Florence Foster Jenkins had spunk. What I loved about her most of all was that when she had an idea, she didn't hesitate to act on it. She simply went for it with full gusto, and she wasn't afraid of failure. She walked in confidence.
I want to be like Florence Foster Jenkins.
I'm not going to be the best writer, the best blogger, the best speaker. If that's what I'm aiming for, I'll be sorely let down, and on repeat. In a world of Beth Moores and Lysa TerKeursts and Jen Hatmakers and Ann Voskamps, it's easy to feel like I should shut down the website and call off the publishing of #FF2L. After all, who can compete with the brilliant material that's out there, already at everyone's fingertips.
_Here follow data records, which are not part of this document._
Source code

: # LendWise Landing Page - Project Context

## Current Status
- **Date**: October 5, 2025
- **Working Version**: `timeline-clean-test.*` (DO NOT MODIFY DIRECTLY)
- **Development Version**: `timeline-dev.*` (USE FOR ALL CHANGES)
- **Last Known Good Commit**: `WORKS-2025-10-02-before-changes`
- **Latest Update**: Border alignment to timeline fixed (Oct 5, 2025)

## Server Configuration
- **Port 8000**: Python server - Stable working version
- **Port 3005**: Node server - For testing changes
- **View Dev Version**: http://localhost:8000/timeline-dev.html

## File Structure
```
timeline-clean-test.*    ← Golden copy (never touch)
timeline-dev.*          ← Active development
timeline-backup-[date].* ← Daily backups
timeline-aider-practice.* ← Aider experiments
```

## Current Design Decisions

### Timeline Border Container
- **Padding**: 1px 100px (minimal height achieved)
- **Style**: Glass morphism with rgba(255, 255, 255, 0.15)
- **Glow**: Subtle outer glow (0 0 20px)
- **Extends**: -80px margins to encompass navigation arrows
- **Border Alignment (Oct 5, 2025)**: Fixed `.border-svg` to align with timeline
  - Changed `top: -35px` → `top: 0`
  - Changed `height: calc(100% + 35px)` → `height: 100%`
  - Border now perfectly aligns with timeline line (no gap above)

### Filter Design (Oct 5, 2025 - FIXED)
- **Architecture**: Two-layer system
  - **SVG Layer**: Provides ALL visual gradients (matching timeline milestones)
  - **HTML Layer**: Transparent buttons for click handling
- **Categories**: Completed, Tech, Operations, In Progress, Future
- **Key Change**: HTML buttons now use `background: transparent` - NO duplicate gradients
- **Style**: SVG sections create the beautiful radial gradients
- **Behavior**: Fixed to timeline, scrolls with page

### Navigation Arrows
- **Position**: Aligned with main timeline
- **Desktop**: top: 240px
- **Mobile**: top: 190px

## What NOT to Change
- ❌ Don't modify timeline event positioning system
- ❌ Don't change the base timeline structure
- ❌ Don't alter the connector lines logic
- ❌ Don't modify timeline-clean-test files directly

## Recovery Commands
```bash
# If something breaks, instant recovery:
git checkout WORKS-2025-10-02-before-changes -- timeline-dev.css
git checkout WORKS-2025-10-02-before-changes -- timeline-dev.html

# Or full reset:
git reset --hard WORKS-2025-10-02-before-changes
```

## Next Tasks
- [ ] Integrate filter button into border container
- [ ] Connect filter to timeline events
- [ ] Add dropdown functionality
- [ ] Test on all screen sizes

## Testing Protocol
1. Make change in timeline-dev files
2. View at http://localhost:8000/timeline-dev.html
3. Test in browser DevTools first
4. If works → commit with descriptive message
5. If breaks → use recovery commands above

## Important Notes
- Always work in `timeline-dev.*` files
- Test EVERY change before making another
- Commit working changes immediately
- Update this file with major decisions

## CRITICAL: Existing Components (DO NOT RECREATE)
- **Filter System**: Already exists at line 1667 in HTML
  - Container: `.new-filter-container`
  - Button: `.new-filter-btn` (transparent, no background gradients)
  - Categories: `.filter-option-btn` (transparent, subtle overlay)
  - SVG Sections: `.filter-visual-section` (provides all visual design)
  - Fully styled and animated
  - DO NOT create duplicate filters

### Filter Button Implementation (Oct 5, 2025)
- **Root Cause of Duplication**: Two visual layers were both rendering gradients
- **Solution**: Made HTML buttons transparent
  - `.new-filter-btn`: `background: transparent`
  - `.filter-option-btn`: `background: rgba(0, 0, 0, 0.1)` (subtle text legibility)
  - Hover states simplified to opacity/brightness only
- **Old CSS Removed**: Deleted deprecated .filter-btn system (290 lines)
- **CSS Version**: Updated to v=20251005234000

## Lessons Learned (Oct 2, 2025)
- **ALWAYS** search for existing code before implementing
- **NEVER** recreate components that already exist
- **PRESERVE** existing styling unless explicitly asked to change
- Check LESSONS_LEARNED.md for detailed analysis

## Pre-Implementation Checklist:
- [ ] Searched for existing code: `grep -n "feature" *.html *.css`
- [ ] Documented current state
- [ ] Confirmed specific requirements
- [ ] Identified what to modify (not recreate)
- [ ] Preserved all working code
I worry--what if I'm like Florence, lacking self awareness and unaware that my ministry melody is severely off key?
I worry--what if I'm not like Florence, and I miss the chance to pour out the words and the truths that make my heart come alive and speak life into others?
I love words. I love to write them, and I love to speak them. I love to bring words to weary, hurting women, to speak them over the broken and needy. Do I have the perfect words? No. Do I know the One who has the perfect thing to say, every time? Yes.
As I've felt the Lord propelling me forward in my ministry, I've struggled with finding the balance between putting myself out there and being an icky self promoter. The words the Lord kept speaking to my heart were HUMBLE CONFIDENCE.
He is calling me to walk forward in humble confidence. He's calling you to walk forward in humble confidence into whatever He's calling you too, also.
Where God calls us, He makes a way. He only needs us to move ahead in confidence.
Sometimes we think about things too much and don't do things enough.
At the end of the movie, as Florence (SPOILER ALERT) is on her deathbed, she utters an unforgettable phrase to her husband:
May we all be like Florence, and may no one ever be able to say that we didn't sing.